A light mist hung over the Speedway on Friday, keeping everyone off the track until late in the afternoon. The likelihood of any on-track activity was so remote Neil Hodgson went shopping with his father.

The team had to summon him back to the track once it became clear the track would go green.

It was after 2.30pm before anyone took their first tentative laps and the track was shut down at 5.00pm. In between, Hodgson spent much of his time on the FX bike, with only a few shakedown laps on the all-new 2008 Superbike.

The motorcycle was so new they had to tape over the speedometer before he went out. The bike is far from being race ready, with only three HRC kit parts at the moment. One of them is the low slung exhaust system which has a distinctive 30-inch canister.

“Steady away, really,” said Hodgson.

“I felt very wooden going out like that just near the end. I don’t know.

“I think because I’ve been doing a lot of motocrossing and you get on one of these things and it just feels a bit different.

“It’s early days, I wasn’t trying to break the lap record or anything. Just having a go on the new Superbike really, because it’s the first time we’ve really ridden it properly. (I rode the street bike version.) Obviously it’s really early days.

“They were saying just don’t even try and push because we don’t know too much about it yet. Just quietly creep up on it, so that’s what I did.”

His best lap time was in the 1:43 range, which was well off the low 1:37-pace set by Yoshimura Suzuki’s Ben Spies.

Neil Hodgson’s best lap time from the Daytona 2006 Superbike race was a 1:38.520.

Hodgson added: “That’s how much I was pushing. That’s not because the bike’s shit, it’s because I weren’t pushing.”

When Neil Hodgson first tested the Ducati Superbike at Daytona, almost three years ago now, he said it was one of the most foreign experiences he’d ever had.

“I’m not afraid to say, it’s scary as hell,” he said at the time, even though he’d race there years earlier.

“I said to my mechanic, in Barcelona I did 212 mph last year, and on a scale of one to 10 of scary, that was one, and going around the banking is 10. It’s f**cking incredible. Enjoyable in a way because there’s a rush.”

The track eventually grew on the Brit and he found the Honda experience wasn’t much different from the Ducati, other than a quirk of the Ducati 999’s handling.

“It’s surprising, actually,” he said.

“I found jumping on that four-cylinder in general is not a massive difference, really. The bikes nowadays, they’ve got such linear power. In the older days the Ducati had that and maybe the fours didn’t quite the same.

“But nowadays, with the electronics and everything, they’re an easier animal to ride, really.”

One positive is the handling of the Honda. The Ducati felt like it wanted to twist itself into a corkscrew during mid-corner transition.

“Just nothing I’ve ridden, apart from the Ducati, does that. That 999 felt like it had that slight hinge in the middle. Everything else, especially the 600, they’re a pleasure to ride, really.”

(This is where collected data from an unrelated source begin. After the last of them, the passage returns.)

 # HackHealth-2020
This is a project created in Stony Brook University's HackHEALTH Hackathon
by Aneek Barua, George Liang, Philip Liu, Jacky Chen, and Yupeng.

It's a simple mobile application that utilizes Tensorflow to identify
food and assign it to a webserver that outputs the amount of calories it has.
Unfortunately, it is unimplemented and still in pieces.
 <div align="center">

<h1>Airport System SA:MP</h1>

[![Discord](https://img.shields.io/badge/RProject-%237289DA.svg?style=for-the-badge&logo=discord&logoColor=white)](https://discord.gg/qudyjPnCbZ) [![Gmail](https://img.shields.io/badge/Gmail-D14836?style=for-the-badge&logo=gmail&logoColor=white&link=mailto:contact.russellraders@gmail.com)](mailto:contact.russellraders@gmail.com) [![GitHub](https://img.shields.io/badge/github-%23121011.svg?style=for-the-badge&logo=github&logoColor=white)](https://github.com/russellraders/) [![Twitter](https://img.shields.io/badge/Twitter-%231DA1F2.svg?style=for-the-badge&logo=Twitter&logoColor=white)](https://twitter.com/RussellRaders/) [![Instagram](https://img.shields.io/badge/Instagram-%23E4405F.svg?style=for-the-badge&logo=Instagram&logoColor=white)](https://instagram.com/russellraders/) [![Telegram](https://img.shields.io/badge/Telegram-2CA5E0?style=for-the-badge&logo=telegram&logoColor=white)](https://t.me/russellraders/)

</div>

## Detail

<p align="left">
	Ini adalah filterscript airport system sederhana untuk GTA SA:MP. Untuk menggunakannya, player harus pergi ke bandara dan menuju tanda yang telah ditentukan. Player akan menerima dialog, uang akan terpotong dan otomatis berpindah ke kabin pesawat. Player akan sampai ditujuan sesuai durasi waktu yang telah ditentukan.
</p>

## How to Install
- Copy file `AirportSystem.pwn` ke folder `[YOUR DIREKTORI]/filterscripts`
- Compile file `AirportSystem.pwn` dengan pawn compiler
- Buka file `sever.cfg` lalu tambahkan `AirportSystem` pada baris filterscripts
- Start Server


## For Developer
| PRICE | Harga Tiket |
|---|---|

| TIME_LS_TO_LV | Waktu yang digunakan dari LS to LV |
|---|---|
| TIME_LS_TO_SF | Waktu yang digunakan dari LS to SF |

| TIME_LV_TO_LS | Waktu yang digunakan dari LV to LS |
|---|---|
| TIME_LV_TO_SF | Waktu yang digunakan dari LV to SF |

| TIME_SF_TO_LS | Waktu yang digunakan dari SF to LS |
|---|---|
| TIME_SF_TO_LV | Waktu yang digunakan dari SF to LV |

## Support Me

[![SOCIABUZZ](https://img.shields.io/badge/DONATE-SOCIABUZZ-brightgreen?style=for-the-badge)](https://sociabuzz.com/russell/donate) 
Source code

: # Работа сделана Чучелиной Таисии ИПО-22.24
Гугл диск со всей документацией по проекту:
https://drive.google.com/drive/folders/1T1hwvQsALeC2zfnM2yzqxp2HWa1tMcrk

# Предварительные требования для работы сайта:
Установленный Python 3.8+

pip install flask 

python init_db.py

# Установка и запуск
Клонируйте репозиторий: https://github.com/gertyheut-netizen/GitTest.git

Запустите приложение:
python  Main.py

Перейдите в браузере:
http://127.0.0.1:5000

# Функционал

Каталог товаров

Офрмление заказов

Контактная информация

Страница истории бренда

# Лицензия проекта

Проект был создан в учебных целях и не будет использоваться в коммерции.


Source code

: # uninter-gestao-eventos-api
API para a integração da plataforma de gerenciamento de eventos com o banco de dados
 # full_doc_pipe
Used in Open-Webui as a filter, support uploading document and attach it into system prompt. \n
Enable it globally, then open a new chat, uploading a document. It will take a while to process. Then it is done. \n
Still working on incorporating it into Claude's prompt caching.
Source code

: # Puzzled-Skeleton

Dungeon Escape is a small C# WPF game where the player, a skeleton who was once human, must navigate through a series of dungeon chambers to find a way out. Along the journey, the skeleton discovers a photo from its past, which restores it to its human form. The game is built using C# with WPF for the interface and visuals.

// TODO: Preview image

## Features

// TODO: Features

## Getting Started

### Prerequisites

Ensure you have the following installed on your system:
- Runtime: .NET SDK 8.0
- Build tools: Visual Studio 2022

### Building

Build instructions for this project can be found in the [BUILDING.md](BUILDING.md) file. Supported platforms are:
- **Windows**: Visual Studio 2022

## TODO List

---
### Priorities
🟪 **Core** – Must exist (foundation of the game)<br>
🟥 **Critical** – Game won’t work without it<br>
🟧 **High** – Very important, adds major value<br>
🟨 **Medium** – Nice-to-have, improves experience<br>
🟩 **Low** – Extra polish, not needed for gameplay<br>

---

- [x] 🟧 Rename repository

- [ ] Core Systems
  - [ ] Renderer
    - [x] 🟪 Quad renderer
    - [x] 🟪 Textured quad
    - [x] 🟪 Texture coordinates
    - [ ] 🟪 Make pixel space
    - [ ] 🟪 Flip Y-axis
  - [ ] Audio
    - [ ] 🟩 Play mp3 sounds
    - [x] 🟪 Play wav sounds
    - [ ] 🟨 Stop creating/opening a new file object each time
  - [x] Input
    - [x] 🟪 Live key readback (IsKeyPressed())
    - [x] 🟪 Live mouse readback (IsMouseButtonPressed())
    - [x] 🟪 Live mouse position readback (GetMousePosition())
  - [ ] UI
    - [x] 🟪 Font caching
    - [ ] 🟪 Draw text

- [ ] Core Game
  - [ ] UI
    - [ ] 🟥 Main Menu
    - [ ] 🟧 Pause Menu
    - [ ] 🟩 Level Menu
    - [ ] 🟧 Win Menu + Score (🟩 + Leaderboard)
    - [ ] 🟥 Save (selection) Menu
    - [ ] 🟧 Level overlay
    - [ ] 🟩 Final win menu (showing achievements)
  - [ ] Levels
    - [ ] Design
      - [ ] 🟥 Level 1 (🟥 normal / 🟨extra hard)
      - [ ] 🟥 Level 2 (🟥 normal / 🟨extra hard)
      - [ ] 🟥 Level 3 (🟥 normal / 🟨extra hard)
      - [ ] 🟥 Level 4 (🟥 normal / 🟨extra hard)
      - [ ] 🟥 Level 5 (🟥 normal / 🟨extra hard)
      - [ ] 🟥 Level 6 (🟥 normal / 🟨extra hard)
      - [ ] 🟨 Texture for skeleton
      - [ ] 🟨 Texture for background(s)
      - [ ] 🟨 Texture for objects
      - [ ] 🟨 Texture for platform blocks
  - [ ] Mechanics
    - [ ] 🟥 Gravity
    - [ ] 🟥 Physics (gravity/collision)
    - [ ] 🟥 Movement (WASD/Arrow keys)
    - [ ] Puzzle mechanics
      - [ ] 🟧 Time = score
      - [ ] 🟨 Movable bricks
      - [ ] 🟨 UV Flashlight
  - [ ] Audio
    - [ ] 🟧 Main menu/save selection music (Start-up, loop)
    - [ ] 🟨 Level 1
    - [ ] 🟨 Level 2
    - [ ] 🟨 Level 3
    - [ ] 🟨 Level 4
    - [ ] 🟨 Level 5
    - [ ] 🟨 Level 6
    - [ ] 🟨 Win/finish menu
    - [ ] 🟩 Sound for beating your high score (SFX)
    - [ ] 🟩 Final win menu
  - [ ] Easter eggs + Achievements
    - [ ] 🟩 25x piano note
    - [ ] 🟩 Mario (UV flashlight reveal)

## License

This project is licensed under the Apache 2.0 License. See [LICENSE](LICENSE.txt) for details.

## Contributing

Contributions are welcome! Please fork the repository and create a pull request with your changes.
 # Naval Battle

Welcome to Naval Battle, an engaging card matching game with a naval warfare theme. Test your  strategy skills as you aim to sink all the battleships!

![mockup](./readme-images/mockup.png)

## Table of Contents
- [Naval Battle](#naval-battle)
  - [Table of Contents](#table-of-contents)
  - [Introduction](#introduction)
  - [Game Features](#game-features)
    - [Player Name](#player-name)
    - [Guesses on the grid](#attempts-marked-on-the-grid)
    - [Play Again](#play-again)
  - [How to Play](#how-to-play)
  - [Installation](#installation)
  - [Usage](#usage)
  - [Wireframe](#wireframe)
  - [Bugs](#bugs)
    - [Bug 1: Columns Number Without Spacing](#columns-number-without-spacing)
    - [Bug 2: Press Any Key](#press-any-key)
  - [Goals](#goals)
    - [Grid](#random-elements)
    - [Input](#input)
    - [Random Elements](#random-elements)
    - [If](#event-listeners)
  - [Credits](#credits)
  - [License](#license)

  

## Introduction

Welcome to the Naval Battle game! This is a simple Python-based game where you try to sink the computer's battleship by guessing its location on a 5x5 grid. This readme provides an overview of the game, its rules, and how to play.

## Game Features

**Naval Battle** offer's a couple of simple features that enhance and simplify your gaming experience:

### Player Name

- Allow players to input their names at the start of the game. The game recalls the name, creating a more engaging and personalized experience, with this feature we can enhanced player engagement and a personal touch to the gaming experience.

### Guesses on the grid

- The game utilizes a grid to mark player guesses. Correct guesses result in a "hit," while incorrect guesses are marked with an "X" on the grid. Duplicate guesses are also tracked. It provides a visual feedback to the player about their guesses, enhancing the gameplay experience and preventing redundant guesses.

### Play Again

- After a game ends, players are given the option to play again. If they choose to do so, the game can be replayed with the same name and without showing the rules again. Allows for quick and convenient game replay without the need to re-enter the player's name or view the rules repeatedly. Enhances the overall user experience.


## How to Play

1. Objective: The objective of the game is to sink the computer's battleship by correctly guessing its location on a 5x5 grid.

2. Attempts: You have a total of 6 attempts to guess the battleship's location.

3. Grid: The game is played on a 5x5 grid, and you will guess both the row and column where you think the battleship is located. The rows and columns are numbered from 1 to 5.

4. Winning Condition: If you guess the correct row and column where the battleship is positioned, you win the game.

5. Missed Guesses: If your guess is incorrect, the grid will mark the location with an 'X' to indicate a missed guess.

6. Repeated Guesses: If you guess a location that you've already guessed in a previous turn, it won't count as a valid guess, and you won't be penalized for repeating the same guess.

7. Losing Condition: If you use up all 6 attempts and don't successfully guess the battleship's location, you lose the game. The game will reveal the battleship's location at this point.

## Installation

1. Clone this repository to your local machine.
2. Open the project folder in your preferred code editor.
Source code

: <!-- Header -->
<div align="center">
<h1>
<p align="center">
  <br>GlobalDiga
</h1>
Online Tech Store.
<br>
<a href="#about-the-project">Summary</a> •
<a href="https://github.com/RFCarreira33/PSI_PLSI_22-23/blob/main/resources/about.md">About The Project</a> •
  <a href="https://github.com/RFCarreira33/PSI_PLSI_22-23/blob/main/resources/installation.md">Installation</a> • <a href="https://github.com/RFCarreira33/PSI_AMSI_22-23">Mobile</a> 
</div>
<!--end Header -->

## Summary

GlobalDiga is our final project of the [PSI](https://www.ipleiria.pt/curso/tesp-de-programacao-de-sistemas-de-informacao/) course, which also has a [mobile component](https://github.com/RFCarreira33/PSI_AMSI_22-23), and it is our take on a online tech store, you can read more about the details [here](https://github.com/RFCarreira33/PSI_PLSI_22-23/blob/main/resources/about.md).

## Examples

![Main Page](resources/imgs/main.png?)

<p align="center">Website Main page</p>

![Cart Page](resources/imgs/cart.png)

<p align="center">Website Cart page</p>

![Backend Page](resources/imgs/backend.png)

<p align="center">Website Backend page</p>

Following this test, Neil Hodgson will fly back to his home on the Isle of Man. Then he’ll return to the U.S. in the New Year.

Honda has at least three tests planned for January, 2008, including one at Dunlop’s wet weather testing facility in Huntsville, Alabama and another at Mazda Raceway Laguna Seca.

Neil Hodgson has already found a house near idyllic Laguna Beach, where he lived with a view of the Pacific Ocean during the two years he raced for Ducati.

“Yeah, I love it. Like I was saying, America’s grown on me. I liked it the first time I came, but then got a bit homesick, I was ready to go home.

“And the second time it wasn’t quite the same. And then this year, because I’ve been backwards and forwards loads, I’m like, I could live here full time now. So, I love it.”